The Northwest power grid is changing – in large part to accommodate new forms of renewable energy.

The Northwest power grid is changing – in large part to accommodate new forms of renewable energy.

As part of a federal push to create jobs and update American infrastructure, the Obama administration announced today it will be accelerating the permitting and construction of three transmission line projects in the Northwest:

  • Idaho Power’s 300-mile Boardman to Hemingway transmission line, which would connect Boardman in northeast Oregon and Melba, Idaho.
  • Portland General Electric’s 210-mile Cascade Crossing Project, which would connect Boardman and Salem.
  • Idaho Power and Rocky Mountain Power’s 1,150-mile Gateway West project, which would connect Glenrock, Wyo., and Melba, Idaho.

The three projects are among seven Grid Modernization Pilot Projects announced today to benefit from a new streamlined federal permitting process.

Building new transmission lines is notoriously complicated because they involve so many different landowners and agency approvals.

But new transmission, as I’ve reported, is also key piece of the renewable energy puzzle and an area where the U.S. is falling behind the rest of the developed world.

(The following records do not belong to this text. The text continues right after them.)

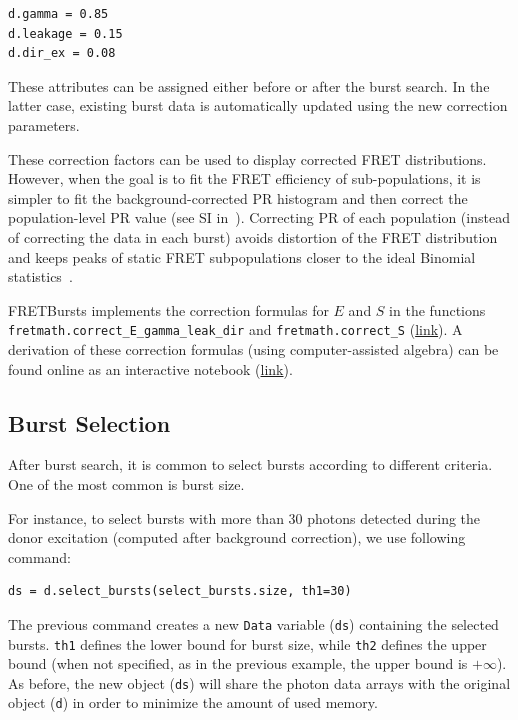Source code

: \documentclass[10pt,letterpaper]{article}
\begin{document}
\begin{lstlisting}
d.gamma = 0.85
d.leakage = 0.15
d.dir_ex = 0.08
\end{lstlisting}

These attributes can be assigned either before or after the burst search. In the
latter case, existing burst data is automatically updated using the new
correction parameters.

These correction factors can be used to display corrected FRET distributions.
However, when the goal is to fit the FRET efficiency of sub-populations,
it is simpler to fit the background-corrected
PR histogram and then correct the population-level PR value (see SI in~\cite{Lee_2005}).
Correcting PR of each population (instead of correcting the data in each burst)
avoids distortion of the FRET distribution and keeps peaks of
static FRET subpopulations closer to the ideal Binomial statistics~\cite{Gopich_2007}.

FRETBursts implements the correction formulas for $E$ and $S$ in the functions
\verb|fretmath.correct_E_gamma_leak_dir| and \verb|fretmath.correct_S|
(\href{http://fretbursts.readthedocs.org/en/latest/fretmath.html}{link}).
A derivation of these correction formulas (using computer-assisted algebra)
can be found online as an interactive notebook (\href{http://nbviewer.jupyter.org/github/tritemio/notebooks/blob/master/Derivation%20of%20FRET%20and%20S%20correction%20formulas.ipynb}{link}).


\subsection*{Burst Selection}
\label{sec:burstsel}

After burst search, it is common to select bursts according to different
criteria. One of the most common is burst size.

For instance, to select bursts with more than 30 photons detected during the donor excitation
(computed after background correction), we use following command:

\begin{lstlisting}
ds = d.select_bursts(select_bursts.size, th1=30)
\end{lstlisting}

The previous command creates a new \verb|Data| variable (\verb|ds|) containing
the selected bursts. \verb|th1| defines the lower bound for burst size, while
\verb|th2| defines the upper bound (when not specified, as in the previous example,
the upper bound is $+\infty$).
As before, the new object (\verb|ds|) will share the photon data
arrays with the original object (\verb|d|) in order to minimize the amount
of used memory.
\end{document}
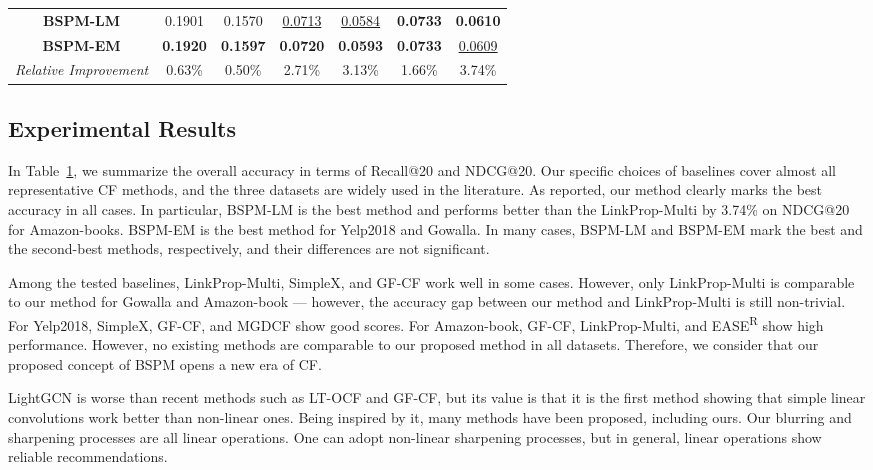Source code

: \documentclass[sigconf,natbib=true]{acmart}
\begin{document}
\begin{table}[ht!]
\begin{tabular}{c cc cc cc}
        \midrule
        \textbf{BSPM-LM}        & 0.1901 & 0.1570          & \underline{0.0713} & \underline{0.0584}  & \textbf{0.0733} & \textbf{0.0610}\\
        \textbf{BSPM-EM}        & \textbf{0.1920} & \textbf{0.1597}
                                                            & \textbf{0.0720} & \textbf{0.0593}  & \textbf{0.0733} & \underline{0.0609}\\
        \midrule
        \textit{Relative Improvement}    
                                & 0.63\% & 0.50\% & 2.71\% & 3.13\% & 1.66\% & 3.74\% \\
        \bottomrule
    \end{tabular}
    \label{tbl:main_exp}
\end{table}


\subsection{Experimental Results}
In Table~\ref{tbl:main_exp}, we summarize the overall accuracy in terms of Recall@20 and NDCG@20. Our specific choices of baselines cover almost all representative CF methods, and the three datasets are widely used in the literature. As reported, our method clearly marks the best accuracy in all cases. In particular, BSPM-LM is the best method and performs better than the LinkProp-Multi by 3.74\% on NDCG@20 for Amazon-books. BSPM-EM is the best method for Yelp2018 and Gowalla. In many cases, BSPM-LM and BSPM-EM mark the best and the second-best methods, respectively, and their differences are not significant. 


Among the tested baselines, LinkProp-Multi, SimpleX, and GF-CF work well in some cases. However, only LinkProp-Multi is comparable to our method for Gowalla and Amazon-book --- however, the accuracy gap between our method and  LinkProp-Multi is still non-trivial. For Yelp2018, SimpleX, GF-CF, and MGDCF show good scores. For Amazon-book, GF-CF, LinkProp-Multi, and EASE\textsuperscript{R} show high performance. However, no existing methods are comparable to our proposed method in all datasets. Therefore, we consider that our proposed concept of BSPM opens a new era of CF.

LightGCN is worse than recent methods such as LT-OCF and GF-CF, but its value is that it is the first method showing that simple linear convolutions work better than non-linear ones. Being inspired by it, many methods have been proposed, including ours. Our blurring and sharpening processes are all linear operations. One can adopt non-linear sharpening processes, but in general, linear operations show reliable recommendations.
\end{document}
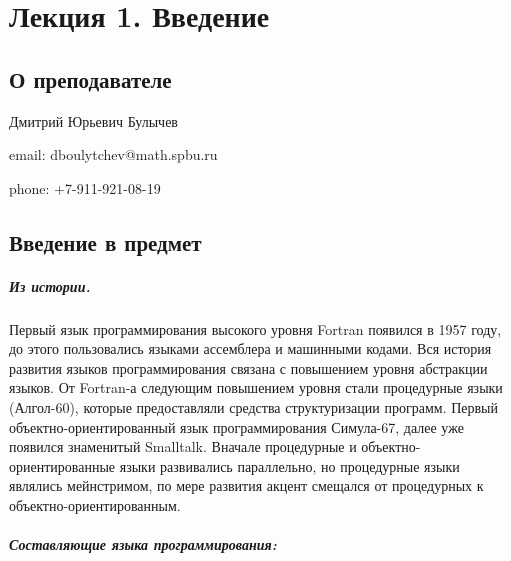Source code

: \chapter{Лекция 1. Введение}

\section{О преподавателе}

Дмитрий Юрьевич Булычев

email: dboulytchev@math.spbu.ru

phone: +7-911-921-08-19

\section{Введение в предмет}

\paragraph{Из истории.} Первый язык программирования высокого уровня Fortran появился в 1957 году, до этого пользовались языками ассемблера и машинными кодами.
Вся история развития языков программирования связана с повышением уровня абстракции языков. От Fortran-а следующим повышением уровня стали процедурные языки
(Алгол-60), которые предоставляли средства структуризации программ. Первый объектно-ориентированный язык программирования Симула-67, далее уже появился знаменитый
Smalltalk. Вначале процедурные и объектно-ориентированные языки развивались параллельно, но процедурные языки являлись мейнстримом, по мере развития акцент смещался
от процедурных к объектно-ориентированным.

\paragraph{Составляющие языка программирования:}

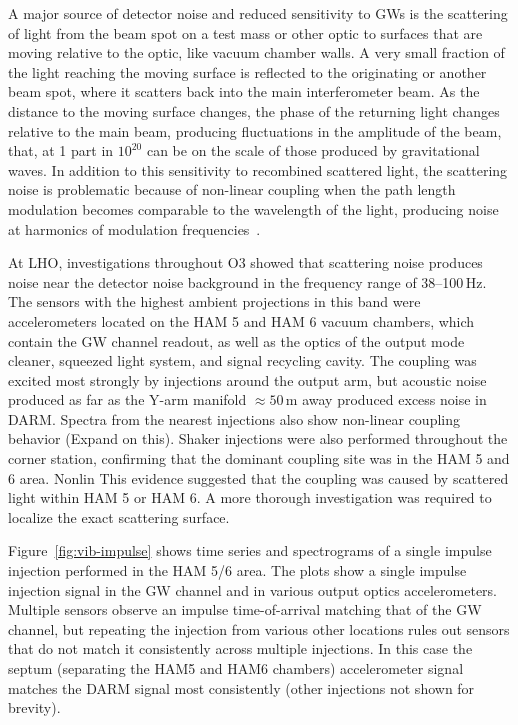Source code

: A major source of detector noise and reduced sensitivity to \acp{GW} is the scattering of light from the beam spot on a test mass or other optic to surfaces that are moving relative to the optic, like vacuum chamber walls.
A very small fraction of the light reaching the moving surface is reflected to the originating or another beam spot, where it scatters back into the main interferometer beam.
As the distance to the moving surface changes, the phase of the returning light changes relative to the main beam, producing fluctuations in the amplitude of the beam, that, at 1 part in $10^{20}$ can be on the scale of those produced by gravitational waves.
In addition to this sensitivity to recombined scattered light, the scattering noise is problematic because of non-linear coupling when the path length modulation becomes comparable to the wavelength of the light, producing noise at harmonics of modulation frequencies~\citep{Soni_2020}.

At \ac{LHO}, investigations throughout \ac{O3} showed that scattering noise produces noise near the detector noise background in the frequency range of 38--100\,Hz.
The sensors with the highest ambient projections in this band were accelerometers located on the HAM 5 and HAM 6 vacuum chambers, which contain the \ac{GW} channel readout, as well as the optics of the output mode cleaner, squeezed light system, and signal recycling cavity.
The coupling was excited most strongly by injections around the output arm, but acoustic noise produced as far as the Y-arm manifold $\approx 50$\,m away produced excess noise in \ac{DARM}.
Spectra from the nearest injections also show non-linear coupling behavior ({\color{red}Expand on this}).
Shaker injections were also performed throughout the corner station, confirming that the dominant coupling site was in the HAM 5 and 6 area.
Nonlin
This evidence suggested that the coupling was caused by scattered light within HAM 5 or HAM 6.
A more thorough investigation was required to localize the exact scattering surface.

Figure~\ref{fig:vib-impulse} shows time series and spectrograms of a single impulse injection performed in the \ac{HAM} 5/6 area.
The plots show a single impulse injection signal in the \ac{GW} channel and in various output optics accelerometers.
Multiple sensors observe an impulse time-of-arrival matching that of the \ac{GW} channel, but repeating the injection from various other locations rules out sensors that do not match it consistently across multiple injections.
In this case the septum (separating the HAM5 and HAM6 chambers) accelerometer signal matches the \ac{DARM} signal most consistently (other injections not shown for brevity).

Across the U.S., state renewable energy mandates are spurring more and more wind and solar projects faster than new transmission can be built to make sure that the variable energy in rural areas can reach the bulk of power users in cities.

In 2009, nine federal entities got together and agreed to speed up the permitting process. The seven projects announced today will be a test of whether the resulting federal Rapid Response Team for Transmission can get the job done faster.

“To compete in the global economy, we need a modern electricity grid,” Energy Secretary Steven Chu said in a news release. “An upgraded electricity grid will give consumers choices while promoting energy savings, increasing energy efficiency, and fostering the growth of renewable energy resources.”

Part of Idaho Power’s case for the Boardman to Hemingway line is that there are new wind projects sprouting up in northeast Oregon, and there’s not enough transmission to get that power to customers.

According to the company’s 2009 Integrated Resources Plan, Idaho Power and Horizon Wind Energy have finished the first phase of the 101 megawatt Elkhorn Valley Wind Farm in Union County. But there’s only enough “solid transmission” to carry 66 megawatts of that power. When transmission lines are full, likely during the spring when there’s lots of hydropower being generated in the Northwest, 34 megawatts of wind power from the Elkhorn Valley project would be at risk of being curtailed.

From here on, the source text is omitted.